Saved entries:

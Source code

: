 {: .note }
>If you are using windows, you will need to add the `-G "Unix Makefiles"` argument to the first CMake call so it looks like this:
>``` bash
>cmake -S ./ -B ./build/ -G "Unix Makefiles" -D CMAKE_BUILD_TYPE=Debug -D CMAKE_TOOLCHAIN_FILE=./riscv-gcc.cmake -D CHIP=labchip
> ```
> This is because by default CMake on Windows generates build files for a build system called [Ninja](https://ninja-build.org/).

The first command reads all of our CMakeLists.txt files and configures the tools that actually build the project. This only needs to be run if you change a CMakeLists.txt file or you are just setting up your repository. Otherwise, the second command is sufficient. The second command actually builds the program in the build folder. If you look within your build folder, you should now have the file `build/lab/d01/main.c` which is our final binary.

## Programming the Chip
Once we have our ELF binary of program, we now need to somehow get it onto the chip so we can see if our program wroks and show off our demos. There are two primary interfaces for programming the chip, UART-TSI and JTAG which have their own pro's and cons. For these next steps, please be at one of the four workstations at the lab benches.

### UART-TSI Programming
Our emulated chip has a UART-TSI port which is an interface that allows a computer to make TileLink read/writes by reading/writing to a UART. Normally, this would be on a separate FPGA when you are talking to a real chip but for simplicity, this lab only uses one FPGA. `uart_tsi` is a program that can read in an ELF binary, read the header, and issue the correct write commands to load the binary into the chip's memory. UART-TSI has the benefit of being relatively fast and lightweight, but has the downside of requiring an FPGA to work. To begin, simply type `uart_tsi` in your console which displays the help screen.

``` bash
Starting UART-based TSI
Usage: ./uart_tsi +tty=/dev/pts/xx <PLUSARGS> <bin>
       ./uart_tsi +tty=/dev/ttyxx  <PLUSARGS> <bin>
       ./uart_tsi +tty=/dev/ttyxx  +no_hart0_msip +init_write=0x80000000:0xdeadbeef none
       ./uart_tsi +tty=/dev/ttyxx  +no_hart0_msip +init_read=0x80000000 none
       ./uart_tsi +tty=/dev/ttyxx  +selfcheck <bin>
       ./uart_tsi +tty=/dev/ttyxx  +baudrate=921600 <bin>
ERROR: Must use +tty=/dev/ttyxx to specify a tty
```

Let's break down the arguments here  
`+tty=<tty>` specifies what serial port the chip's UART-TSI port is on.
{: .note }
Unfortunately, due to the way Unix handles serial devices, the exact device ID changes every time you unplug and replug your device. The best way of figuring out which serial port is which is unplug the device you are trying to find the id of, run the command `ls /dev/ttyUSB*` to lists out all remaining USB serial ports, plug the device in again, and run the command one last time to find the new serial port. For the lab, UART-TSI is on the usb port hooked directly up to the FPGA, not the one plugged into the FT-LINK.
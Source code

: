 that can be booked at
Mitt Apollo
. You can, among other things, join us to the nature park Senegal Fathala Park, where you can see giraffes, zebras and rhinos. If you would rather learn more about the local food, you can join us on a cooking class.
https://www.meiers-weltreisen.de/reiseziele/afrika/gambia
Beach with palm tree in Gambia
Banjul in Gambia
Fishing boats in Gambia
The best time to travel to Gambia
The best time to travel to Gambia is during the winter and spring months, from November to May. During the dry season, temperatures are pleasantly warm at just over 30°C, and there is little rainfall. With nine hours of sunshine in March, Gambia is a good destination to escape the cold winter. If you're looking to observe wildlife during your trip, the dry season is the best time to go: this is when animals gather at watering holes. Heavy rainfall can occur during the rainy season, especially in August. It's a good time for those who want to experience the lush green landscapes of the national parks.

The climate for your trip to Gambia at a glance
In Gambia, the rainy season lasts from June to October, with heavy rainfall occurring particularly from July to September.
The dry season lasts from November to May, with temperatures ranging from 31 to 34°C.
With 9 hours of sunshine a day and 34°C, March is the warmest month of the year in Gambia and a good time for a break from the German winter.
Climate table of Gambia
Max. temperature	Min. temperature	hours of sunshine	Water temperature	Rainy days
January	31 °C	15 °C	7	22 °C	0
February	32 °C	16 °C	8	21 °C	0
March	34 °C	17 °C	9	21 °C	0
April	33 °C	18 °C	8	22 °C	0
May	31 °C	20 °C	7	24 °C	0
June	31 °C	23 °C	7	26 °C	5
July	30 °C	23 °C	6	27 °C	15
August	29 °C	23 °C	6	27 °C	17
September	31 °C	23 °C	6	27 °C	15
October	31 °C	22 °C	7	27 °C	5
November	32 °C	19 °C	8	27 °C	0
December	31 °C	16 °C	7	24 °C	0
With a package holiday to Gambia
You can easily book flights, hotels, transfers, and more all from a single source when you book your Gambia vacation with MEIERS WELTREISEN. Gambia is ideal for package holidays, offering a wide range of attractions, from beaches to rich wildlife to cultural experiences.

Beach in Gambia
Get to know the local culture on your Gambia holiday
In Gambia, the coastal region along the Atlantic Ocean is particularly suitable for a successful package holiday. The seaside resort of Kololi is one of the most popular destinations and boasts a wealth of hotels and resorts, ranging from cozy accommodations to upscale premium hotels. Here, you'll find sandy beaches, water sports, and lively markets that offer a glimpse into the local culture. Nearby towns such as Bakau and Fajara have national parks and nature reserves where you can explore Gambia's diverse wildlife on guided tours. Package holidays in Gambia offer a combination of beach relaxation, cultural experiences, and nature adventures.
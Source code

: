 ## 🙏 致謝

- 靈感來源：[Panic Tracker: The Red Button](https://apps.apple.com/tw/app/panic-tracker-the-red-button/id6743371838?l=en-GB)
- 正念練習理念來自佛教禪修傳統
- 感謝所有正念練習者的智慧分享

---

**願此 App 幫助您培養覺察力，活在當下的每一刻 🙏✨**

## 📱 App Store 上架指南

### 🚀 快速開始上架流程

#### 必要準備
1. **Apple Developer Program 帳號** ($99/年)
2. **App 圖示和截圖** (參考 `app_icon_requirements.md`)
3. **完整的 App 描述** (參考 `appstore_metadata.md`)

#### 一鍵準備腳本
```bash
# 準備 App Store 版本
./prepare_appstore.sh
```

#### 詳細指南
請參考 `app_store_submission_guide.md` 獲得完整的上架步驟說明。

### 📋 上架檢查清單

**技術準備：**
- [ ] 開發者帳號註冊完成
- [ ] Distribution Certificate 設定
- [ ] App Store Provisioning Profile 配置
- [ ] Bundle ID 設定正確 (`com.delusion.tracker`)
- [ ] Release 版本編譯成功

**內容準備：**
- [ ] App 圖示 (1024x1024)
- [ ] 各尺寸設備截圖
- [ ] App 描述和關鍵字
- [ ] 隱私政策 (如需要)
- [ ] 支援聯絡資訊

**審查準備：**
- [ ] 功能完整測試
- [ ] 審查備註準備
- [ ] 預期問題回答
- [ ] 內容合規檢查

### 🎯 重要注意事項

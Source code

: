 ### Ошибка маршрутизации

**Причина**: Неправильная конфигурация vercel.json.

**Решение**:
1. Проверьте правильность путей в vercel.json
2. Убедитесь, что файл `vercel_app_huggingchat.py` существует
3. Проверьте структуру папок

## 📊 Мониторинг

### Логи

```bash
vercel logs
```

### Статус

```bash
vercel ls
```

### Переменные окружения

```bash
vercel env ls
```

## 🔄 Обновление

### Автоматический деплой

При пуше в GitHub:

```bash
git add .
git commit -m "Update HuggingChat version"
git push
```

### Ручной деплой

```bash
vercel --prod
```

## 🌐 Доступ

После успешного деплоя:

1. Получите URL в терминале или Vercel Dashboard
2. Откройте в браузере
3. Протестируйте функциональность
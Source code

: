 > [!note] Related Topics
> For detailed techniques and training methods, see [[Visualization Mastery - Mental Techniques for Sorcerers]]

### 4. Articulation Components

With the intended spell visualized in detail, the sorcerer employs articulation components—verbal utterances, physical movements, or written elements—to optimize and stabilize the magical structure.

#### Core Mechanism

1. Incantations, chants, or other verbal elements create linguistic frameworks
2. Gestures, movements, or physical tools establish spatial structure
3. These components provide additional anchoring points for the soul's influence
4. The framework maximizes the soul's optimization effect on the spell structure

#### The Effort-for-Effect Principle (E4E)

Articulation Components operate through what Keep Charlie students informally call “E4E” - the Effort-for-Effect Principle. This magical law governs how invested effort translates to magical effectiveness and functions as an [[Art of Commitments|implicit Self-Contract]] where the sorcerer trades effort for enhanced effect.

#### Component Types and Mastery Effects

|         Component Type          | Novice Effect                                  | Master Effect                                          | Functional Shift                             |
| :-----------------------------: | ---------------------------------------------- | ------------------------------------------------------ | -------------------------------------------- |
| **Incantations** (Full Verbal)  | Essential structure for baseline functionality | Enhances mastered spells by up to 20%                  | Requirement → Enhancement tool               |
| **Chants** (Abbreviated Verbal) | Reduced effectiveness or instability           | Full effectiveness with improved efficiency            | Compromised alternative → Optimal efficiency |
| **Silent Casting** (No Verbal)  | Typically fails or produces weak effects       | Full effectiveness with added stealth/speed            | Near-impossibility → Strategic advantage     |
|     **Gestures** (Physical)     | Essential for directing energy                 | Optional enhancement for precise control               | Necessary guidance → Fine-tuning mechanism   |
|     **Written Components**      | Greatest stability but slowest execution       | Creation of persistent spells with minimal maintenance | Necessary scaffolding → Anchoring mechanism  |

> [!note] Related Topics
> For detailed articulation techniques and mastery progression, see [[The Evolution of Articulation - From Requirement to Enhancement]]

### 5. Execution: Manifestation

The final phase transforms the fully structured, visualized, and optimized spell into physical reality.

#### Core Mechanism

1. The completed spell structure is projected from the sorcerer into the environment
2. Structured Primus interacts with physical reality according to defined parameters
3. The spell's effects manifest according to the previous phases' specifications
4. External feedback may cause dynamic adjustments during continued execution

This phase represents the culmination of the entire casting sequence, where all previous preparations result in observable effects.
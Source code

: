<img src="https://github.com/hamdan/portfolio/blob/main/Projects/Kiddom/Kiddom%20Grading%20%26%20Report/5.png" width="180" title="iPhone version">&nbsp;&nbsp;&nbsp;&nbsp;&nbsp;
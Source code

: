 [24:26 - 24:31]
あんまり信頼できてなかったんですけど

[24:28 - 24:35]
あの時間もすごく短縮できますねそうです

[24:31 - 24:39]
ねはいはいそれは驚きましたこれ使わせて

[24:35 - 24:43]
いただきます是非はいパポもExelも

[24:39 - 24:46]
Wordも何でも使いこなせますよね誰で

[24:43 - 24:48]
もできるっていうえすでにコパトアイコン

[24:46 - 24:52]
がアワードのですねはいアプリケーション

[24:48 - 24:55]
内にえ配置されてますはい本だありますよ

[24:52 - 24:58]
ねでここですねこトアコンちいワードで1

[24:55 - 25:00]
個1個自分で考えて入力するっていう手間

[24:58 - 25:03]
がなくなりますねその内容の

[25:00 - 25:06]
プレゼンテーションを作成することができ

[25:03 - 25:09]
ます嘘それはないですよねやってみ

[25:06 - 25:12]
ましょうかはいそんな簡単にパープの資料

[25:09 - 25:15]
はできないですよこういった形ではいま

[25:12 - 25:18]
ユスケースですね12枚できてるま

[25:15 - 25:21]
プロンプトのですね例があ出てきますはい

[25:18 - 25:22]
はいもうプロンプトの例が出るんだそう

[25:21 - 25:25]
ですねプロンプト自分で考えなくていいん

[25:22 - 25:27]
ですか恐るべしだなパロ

#### [What you are asked to do]
With the line that has "- [ ] 功能完整測試" as the first and the line that has "3. These components" as the last, repeat exactly that run of lines above and no more.

#### [Your response]
- [ ] 功能完整測試
- [ ] 審查備註準備
- [ ] 預期問題回答
- [ ] 內容合規檢查

### 🎯 重要注意事項

Source code

: ### Ошибка маршрутизации

**Причина**: Неправильная конфигурация vercel.json.

**Решение**:
1. Проверьте правильность путей в vercel.json
2. Убедитесь, что файл `vercel_app_huggingchat.py` существует
3. Проверьте структуру папок

## 📊 Мониторинг

### Логи

```bash
vercel logs
```

### Статус

```bash
vercel ls
```

### Переменные окружения

```bash
vercel env ls
```

## 🔄 Обновление

### Автоматический деплой

При пуше в GitHub:

```bash
git add .
git commit -m "Update HuggingChat version"
git push
```

### Ручной деплой

```bash
vercel --prod
```

## 🌐 Доступ

После успешного деплоя:

1. Получите URL в терминале или Vercel Dashboard
2. Откройте в браузере
3. Протестируйте функциональность
Source code

: > [!note] Related Topics
> For detailed techniques and training methods, see [[Visualization Mastery - Mental Techniques for Sorcerers]]

### 4. Articulation Components

With the intended spell visualized in detail, the sorcerer employs articulation components—verbal utterances, physical movements, or written elements—to optimize and stabilize the magical structure.

#### Core Mechanism

1. Incantations, chants, or other verbal elements create linguistic frameworks
2. Gestures, movements, or physical tools establish spatial structure
3. These components provide additional anchoring points for the soul's influence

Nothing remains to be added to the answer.